I don't think this really makes it, although it comes quite close and has
very much the character of what I've been looking for.  One problem is that
a class with two direct subclasses shouldn't really be treated completely
differently from a class with one direct subclass.  A worse problem is
multiple superclasses: a single class X can have two direct superclasses Y
and Z, where X is a unique direct subclass of both Y and Z.  Y and Z can't
both go immediately after X, and furthermore when you put in Y you can get
direct superclasses of Y, which must go either before or after Z.  When I
tried this algorithm it soon foundered on those problems, but it did
stimulate me to think of another algorithm:

When topological sort finds multiple candidates to go in next, choose the
candidate that has a direct subclass rightmost in the class precedence list
computed so far.  If that subclass has more than one direct superclass
among the candidates, take the superclass that is most specific according
to the subclass's local precedence order.  In more technical language,
let {N1,...,Nm} be the candidates to go in next and {C1,...,Cn} be the
class precedence list constructed so far; C1 is the starting class and
is most specific, Cn is least specific.  m>=2, n>=1.  For i from n down
to 1, let {S1,...,Sk} be the direct superclasses of Ci, k>=1, then for
j from 1 up to k, if Sj is an element of {N1,...,Nm}, set Cn+1 = Sj and
proceed with the topological sort.

This algorithm does a good job of keeping related classes together.  I like
this algorithm and I think we should adopt it.  I added the above
paragraph to the document version that Sonya just finished editing;
it's on SU-AI now and we will be proofreading it tomorrow.

My trial implementation of this algorithm is extremely stupid, involving
three nested loops and no optimization whatever, yet is not perceptibly
slower than any of the others I've been trying, which surprised me.  I'm
sure an algorithm wizard could write it much better.
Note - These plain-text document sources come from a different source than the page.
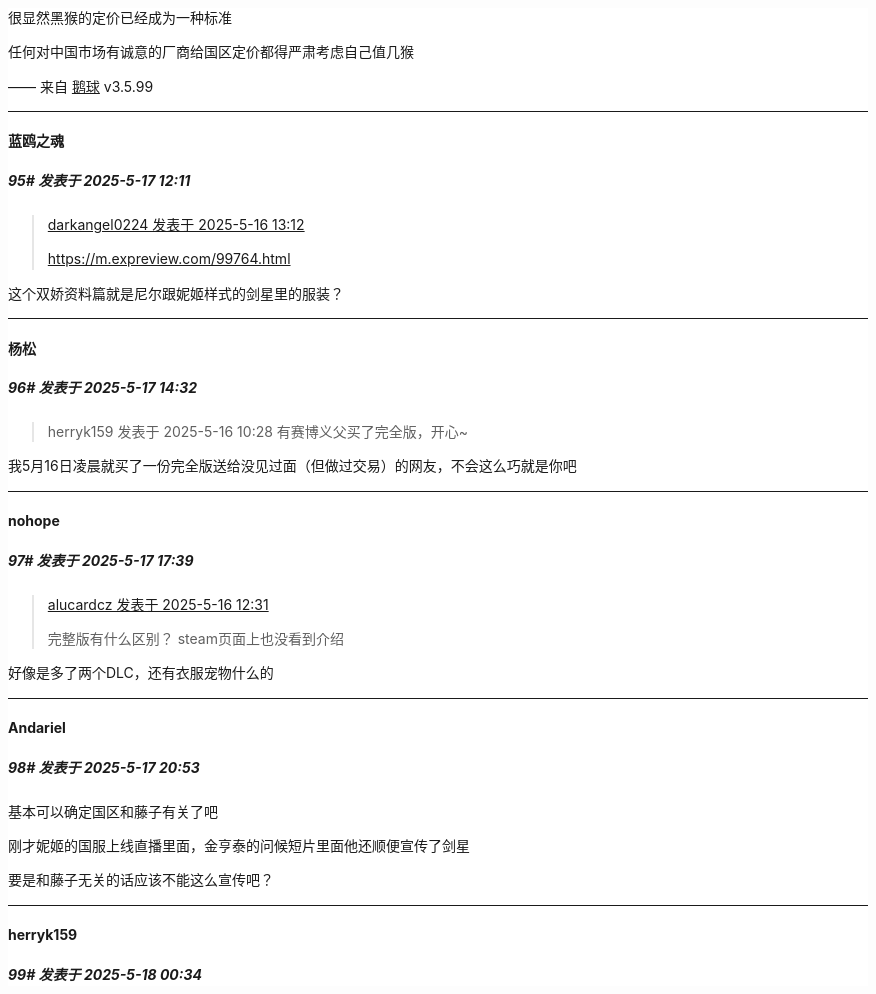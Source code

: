 很显然黑猴的定价已经成为一种标准

任何对中国市场有诚意的厂商给国区定价都得严肃考虑自己值几猴

—— 来自 [鹅球](https://www.pgyer.com/GcUxKd4w) v3.5.99


*****

####  蓝鸥之魂  
##### 95#       发表于 2025-5-17 12:11

<blockquote><a href="httphttps://stage1st.com/2b/forum.php?mod=redirect&amp;goto=findpost&amp;pid=67821064&amp;ptid=2252070" target="_blank">darkangel0224 发表于 2025-5-16 13:12</a>

https://m.expreview.com/99764.html</blockquote>
这个双娇资料篇就是尼尔跟妮姬样式的剑星里的服装？


*****

####  杨松  
##### 96#       发表于 2025-5-17 14:32

<blockquote>herryk159 发表于 2025-5-16 10:28
有赛博义父买了完全版，开心~</blockquote>
我5月16日凌晨就买了一份完全版送给没见过面（但做过交易）的网友，不会这么巧就是你吧


*****

####  nohope  
##### 97#       发表于 2025-5-17 17:39

<blockquote><a href="httphttps://stage1st.com/2b/forum.php?mod=redirect&amp;goto=findpost&amp;pid=67820933&amp;ptid=2252070" target="_blank">alucardcz 发表于 2025-5-16 12:31</a>

完整版有什么区别？ steam页面上也没看到介绍</blockquote>
好像是多了两个DLC，还有衣服宠物什么的


*****

####  Andariel  
##### 98#       发表于 2025-5-17 20:53

基本可以确定国区和藤子有关了吧

刚才妮姬的国服上线直播里面，金亨泰的问候短片里面他还顺便宣传了剑星

要是和藤子无关的话应该不能这么宣传吧？


*****

####  herryk159  
##### 99#       发表于 2025-5-18 00:34
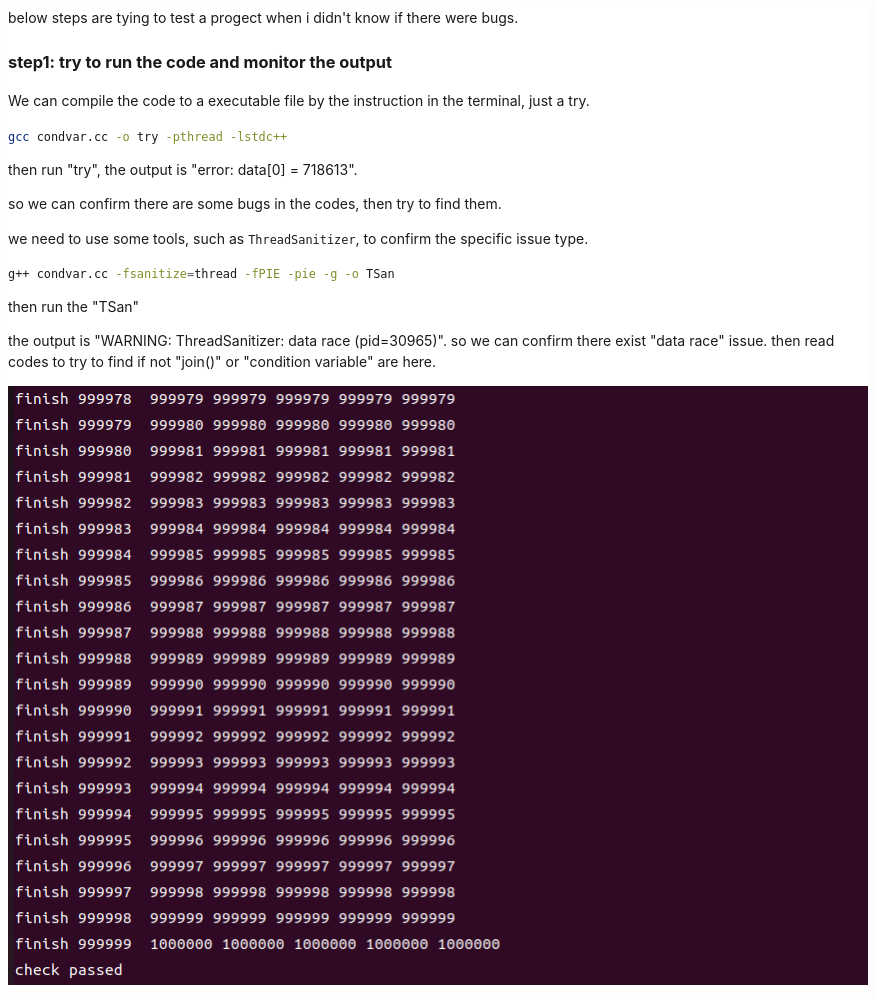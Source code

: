 below steps are tying to test a progect when i didn't know if there were bugs.  

### step1: try to run the code and monitor the output

We can compile the code to a executable file by the instruction in the terminal, just a try.  

```bash
gcc condvar.cc -o try -pthread -lstdc++
```

then run "try", the output is "error: data[0] = 718613".  

so we can confirm there are some bugs in the codes, then try to find them.  

we need to use some tools, such as `ThreadSanitizer`, to confirm the specific issue type.  

```bash
g++ condvar.cc -fsanitize=thread -fPIE -pie -g -o TSan
```

then run the "TSan"

the output is "WARNING: ThreadSanitizer: data race (pid=30965)". so we can confirm there exist "data race" issue. then read codes to try to find if not "join()" or "condition variable" are here.

![alt text](../.vuepress/public/img/0-1.png)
I've tried this against all the flavors that happened to be defined in my
machine and it produces the same result except in the cases where the
flavors algorithm is broken.  I plan to try it on some other Flavors
programs later.  In the relatively simple cases (such as the ones I deleted
out of the message I'm replying to) this produces the same answer as the
previous Gabriel algorithm and the Bobrow algorithm.